WORK TO COMPLETE:
In the listing below, find the line that contains "- [@KishiniCHL](https://github.com/KishiniCHL)" and the line that contains "- [What are". Quote both and every line between them, exactly, and nothing more.

PROVIDED DATA:
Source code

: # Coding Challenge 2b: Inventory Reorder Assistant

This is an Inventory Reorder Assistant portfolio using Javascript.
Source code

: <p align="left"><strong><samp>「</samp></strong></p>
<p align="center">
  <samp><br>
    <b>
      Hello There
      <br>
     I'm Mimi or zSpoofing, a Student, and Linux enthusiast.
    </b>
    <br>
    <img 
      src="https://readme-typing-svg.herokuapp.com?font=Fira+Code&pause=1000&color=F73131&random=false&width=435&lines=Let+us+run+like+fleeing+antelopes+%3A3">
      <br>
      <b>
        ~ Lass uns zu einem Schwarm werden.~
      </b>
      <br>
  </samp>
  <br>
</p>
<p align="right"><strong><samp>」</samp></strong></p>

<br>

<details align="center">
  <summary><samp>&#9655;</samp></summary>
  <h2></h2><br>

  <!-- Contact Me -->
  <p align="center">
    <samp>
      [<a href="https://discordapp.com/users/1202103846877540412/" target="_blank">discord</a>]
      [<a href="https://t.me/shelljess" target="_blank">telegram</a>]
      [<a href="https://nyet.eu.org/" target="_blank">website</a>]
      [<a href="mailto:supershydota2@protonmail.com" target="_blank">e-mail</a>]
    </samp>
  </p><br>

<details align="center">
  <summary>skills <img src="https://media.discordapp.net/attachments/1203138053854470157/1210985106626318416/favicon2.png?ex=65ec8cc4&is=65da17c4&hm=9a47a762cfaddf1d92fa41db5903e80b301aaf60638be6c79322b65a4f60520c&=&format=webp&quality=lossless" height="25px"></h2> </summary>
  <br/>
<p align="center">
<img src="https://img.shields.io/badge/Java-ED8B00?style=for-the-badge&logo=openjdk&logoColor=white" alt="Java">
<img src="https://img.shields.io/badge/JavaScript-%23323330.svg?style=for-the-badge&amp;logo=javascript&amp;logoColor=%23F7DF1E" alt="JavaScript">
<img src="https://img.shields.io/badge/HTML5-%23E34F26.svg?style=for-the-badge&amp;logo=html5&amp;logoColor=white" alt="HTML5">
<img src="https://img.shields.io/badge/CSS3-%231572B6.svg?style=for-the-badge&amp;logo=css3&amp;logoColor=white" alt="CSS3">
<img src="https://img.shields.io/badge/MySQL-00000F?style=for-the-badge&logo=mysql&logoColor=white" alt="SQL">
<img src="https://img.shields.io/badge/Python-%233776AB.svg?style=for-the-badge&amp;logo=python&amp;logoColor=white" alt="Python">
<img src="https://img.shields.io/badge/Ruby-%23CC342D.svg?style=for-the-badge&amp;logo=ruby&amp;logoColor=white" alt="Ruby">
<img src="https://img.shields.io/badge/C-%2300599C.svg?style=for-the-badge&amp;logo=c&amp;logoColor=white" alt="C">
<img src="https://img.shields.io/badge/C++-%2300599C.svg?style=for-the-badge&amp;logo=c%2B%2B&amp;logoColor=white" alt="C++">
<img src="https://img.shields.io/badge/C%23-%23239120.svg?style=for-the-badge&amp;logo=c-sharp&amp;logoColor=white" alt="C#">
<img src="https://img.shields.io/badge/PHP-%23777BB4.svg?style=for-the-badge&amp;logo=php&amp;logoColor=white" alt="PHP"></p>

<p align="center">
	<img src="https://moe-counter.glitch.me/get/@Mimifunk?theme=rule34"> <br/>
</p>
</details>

==

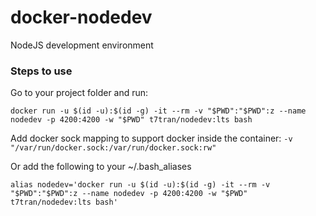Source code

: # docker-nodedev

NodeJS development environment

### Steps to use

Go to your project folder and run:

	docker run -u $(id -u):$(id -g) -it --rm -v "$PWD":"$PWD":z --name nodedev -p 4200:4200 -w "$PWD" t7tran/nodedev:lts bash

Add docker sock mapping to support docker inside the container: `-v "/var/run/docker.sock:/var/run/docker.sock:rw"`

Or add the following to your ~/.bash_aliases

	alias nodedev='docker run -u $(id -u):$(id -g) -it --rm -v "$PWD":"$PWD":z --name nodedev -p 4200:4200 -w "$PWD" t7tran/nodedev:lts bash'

---

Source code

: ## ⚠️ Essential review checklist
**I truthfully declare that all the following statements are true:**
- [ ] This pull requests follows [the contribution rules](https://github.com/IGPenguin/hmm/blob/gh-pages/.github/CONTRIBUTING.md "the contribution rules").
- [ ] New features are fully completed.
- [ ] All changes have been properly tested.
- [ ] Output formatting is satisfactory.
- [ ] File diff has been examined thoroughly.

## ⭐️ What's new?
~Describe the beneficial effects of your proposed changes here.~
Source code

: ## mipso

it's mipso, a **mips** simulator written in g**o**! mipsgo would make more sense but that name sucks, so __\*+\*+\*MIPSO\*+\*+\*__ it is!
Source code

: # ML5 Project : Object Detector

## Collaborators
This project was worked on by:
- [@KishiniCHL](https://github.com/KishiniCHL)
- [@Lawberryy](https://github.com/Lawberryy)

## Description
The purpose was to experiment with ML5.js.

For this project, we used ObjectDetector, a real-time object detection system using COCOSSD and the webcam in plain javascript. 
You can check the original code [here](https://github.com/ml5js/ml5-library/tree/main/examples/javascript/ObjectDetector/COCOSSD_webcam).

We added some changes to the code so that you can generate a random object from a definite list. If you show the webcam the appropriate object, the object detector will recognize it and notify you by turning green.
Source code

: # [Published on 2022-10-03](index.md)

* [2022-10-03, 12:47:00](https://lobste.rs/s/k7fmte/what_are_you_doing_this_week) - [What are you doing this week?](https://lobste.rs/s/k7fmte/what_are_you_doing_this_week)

RESULT FOR THIS TASK:
- [@KishiniCHL](https://github.com/KishiniCHL)
- [@Lawberryy](https://github.com/Lawberryy)

## Description
The purpose was to experiment with ML5.js.

For this project, we used ObjectDetector, a real-time object detection system using COCOSSD and the webcam in plain javascript. 
You can check the original code [here](https://github.com/ml5js/ml5-library/tree/main/examples/javascript/ObjectDetector/COCOSSD_webcam).

We added some changes to the code so that you can generate a random object from a definite list. If you show the webcam the appropriate object, the object detector will recognize it and notify you by turning green.
Source code

: # [Published on 2022-10-03](index.md)

* [2022-10-03, 12:47:00](https://lobste.rs/s/k7fmte/what_are_you_doing_this_week) - [What are you doing this week?](https://lobste.rs/s/k7fmte/what_are_you_doing_this_week)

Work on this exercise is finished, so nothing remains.